**Task to complete**: For the entries below, the result should be an exact transcription of the lines from the one with "8. Po dołączeniu" up to and including the one with "매주 토요일 정오에 모 방송국 특선외화 <맥가이버>에 완전히 매료되었다.", and only those.

╭─ Exercise materials

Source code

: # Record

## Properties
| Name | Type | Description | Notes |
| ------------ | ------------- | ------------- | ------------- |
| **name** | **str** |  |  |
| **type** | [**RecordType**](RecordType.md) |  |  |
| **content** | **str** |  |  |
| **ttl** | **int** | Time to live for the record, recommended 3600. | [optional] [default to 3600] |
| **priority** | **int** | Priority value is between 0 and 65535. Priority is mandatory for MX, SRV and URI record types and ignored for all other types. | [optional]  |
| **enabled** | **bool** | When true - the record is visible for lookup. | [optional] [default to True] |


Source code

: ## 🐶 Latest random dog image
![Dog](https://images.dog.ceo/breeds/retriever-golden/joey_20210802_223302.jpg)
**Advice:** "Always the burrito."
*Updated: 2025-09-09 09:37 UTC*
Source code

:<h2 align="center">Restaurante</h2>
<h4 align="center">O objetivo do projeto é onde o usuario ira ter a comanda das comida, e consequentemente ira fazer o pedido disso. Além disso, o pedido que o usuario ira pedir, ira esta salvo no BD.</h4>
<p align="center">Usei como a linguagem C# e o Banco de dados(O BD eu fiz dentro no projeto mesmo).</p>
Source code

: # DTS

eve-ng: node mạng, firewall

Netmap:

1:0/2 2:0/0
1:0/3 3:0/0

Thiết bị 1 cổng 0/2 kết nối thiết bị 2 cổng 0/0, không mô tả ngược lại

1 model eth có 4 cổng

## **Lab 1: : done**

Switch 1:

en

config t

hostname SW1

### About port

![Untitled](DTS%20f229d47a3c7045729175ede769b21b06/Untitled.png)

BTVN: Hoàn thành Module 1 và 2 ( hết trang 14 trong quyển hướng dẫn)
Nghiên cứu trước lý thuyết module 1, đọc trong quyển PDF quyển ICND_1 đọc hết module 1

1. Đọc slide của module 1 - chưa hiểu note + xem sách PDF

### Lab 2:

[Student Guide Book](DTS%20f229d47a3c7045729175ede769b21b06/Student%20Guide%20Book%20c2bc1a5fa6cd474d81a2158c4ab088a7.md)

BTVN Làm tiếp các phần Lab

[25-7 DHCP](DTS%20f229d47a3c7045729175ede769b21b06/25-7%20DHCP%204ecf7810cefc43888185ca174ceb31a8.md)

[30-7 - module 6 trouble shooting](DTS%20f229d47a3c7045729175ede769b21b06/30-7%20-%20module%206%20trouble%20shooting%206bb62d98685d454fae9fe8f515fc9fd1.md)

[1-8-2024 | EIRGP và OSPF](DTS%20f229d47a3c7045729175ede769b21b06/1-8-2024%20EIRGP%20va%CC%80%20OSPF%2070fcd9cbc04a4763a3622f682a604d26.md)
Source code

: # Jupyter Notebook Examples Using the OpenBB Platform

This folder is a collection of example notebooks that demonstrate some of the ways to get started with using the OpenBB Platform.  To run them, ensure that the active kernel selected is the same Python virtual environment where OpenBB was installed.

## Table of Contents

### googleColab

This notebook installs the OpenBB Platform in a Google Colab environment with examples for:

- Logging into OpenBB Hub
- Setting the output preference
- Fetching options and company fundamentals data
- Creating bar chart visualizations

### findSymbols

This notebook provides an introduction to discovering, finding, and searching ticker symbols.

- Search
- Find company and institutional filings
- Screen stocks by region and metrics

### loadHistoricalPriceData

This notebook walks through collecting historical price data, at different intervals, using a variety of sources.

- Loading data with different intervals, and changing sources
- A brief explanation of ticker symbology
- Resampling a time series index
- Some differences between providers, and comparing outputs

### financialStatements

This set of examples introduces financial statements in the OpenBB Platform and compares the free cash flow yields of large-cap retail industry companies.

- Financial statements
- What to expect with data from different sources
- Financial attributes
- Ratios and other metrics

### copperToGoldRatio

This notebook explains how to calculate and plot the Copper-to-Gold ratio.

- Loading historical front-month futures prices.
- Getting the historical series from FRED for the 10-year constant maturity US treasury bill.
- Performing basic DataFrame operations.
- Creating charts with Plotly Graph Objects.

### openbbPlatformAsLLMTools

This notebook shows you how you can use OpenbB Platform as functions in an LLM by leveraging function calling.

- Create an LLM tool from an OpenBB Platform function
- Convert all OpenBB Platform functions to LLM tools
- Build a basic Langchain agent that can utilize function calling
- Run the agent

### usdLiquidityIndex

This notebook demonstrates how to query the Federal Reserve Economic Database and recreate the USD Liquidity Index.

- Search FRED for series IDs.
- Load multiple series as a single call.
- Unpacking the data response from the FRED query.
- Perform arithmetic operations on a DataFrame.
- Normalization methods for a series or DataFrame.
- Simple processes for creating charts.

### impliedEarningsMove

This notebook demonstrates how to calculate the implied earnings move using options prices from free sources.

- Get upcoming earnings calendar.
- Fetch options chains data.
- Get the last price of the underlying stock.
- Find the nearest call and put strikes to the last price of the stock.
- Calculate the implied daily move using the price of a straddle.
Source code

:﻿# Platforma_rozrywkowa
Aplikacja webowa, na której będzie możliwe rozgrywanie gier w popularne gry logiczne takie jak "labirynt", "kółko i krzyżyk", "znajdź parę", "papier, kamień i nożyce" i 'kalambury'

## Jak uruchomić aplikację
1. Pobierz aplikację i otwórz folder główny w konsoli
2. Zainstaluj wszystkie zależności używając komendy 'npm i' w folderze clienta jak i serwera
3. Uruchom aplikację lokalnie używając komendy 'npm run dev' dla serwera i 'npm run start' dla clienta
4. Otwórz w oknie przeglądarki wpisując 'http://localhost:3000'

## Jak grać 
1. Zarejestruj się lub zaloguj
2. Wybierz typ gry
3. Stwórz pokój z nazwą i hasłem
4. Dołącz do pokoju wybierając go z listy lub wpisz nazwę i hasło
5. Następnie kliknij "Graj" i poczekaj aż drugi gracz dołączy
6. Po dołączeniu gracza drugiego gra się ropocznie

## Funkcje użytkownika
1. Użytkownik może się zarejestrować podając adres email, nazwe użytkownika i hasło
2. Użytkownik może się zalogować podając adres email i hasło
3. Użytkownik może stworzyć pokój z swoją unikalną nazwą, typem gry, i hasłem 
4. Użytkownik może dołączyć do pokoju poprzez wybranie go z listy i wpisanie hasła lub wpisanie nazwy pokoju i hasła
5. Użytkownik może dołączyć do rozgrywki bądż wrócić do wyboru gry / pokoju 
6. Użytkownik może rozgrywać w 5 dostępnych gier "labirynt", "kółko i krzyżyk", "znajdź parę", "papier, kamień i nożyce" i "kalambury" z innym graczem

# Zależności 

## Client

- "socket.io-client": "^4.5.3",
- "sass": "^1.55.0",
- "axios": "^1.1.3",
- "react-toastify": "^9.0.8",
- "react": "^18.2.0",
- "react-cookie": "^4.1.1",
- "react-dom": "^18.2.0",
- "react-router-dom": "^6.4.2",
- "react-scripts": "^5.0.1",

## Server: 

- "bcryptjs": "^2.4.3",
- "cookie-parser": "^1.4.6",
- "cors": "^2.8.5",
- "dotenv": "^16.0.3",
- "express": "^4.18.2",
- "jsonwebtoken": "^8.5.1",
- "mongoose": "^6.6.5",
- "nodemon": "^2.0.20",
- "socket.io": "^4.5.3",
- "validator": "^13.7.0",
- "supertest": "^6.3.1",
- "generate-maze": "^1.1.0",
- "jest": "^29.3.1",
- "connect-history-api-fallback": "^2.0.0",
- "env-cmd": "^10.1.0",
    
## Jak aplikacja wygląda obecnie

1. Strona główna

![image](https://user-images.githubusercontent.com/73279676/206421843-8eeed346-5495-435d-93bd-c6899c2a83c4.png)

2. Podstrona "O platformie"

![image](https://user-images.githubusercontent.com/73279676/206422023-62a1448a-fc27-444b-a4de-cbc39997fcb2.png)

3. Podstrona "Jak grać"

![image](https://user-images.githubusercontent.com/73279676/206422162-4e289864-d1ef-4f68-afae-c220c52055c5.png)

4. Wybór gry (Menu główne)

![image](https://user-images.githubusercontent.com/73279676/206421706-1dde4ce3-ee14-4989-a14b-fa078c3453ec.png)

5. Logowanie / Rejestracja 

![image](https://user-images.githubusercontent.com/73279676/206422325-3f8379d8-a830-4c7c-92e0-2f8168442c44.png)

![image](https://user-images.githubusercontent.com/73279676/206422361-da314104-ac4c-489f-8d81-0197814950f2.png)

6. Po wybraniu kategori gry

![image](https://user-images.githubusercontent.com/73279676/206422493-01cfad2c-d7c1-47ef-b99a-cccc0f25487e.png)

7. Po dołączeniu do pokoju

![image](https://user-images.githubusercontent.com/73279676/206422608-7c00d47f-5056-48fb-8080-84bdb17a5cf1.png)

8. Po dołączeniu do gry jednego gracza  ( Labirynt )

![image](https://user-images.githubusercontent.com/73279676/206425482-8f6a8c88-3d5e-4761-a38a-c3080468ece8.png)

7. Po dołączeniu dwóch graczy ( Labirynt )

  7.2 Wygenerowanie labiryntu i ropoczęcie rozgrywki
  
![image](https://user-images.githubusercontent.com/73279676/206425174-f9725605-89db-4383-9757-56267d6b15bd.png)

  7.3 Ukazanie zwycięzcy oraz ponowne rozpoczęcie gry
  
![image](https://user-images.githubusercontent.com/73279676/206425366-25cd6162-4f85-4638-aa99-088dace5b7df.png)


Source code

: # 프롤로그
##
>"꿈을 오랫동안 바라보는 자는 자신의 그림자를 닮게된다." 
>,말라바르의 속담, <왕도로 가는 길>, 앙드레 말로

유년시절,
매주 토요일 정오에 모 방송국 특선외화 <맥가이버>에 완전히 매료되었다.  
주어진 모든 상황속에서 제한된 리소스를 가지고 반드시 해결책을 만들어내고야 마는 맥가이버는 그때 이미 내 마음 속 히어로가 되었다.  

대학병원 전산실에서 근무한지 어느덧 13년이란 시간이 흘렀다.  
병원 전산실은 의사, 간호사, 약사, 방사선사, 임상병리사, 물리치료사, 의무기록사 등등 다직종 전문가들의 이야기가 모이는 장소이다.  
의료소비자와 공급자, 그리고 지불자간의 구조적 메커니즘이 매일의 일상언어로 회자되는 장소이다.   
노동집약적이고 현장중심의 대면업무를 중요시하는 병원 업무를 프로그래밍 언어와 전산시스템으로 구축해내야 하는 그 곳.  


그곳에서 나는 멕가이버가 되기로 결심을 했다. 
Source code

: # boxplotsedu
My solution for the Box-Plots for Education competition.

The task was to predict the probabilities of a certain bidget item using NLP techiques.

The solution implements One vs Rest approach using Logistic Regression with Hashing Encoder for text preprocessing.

╰─

**Task answer**:
8. Po dołączeniu do gry jednego gracza  ( Labirynt )

![image](https://user-images.githubusercontent.com/73279676/206425482-8f6a8c88-3d5e-4761-a38a-c3080468ece8.png)

7. Po dołączeniu dwóch graczy ( Labirynt )

  7.2 Wygenerowanie labiryntu i ropoczęcie rozgrywki
  
![image](https://user-images.githubusercontent.com/73279676/206425174-f9725605-89db-4383-9757-56267d6b15bd.png)

  7.3 Ukazanie zwycięzcy oraz ponowne rozpoczęcie gry
  
![image](https://user-images.githubusercontent.com/73279676/206425366-25cd6162-4f85-4638-aa99-088dace5b7df.png)


Source code

: # 프롤로그
##
>"꿈을 오랫동안 바라보는 자는 자신의 그림자를 닮게된다." 
>,말라바르의 속담, <왕도로 가는 길>, 앙드레 말로

유년시절,
매주 토요일 정오에 모 방송국 특선외화 <맥가이버>에 완전히 매료되었다.  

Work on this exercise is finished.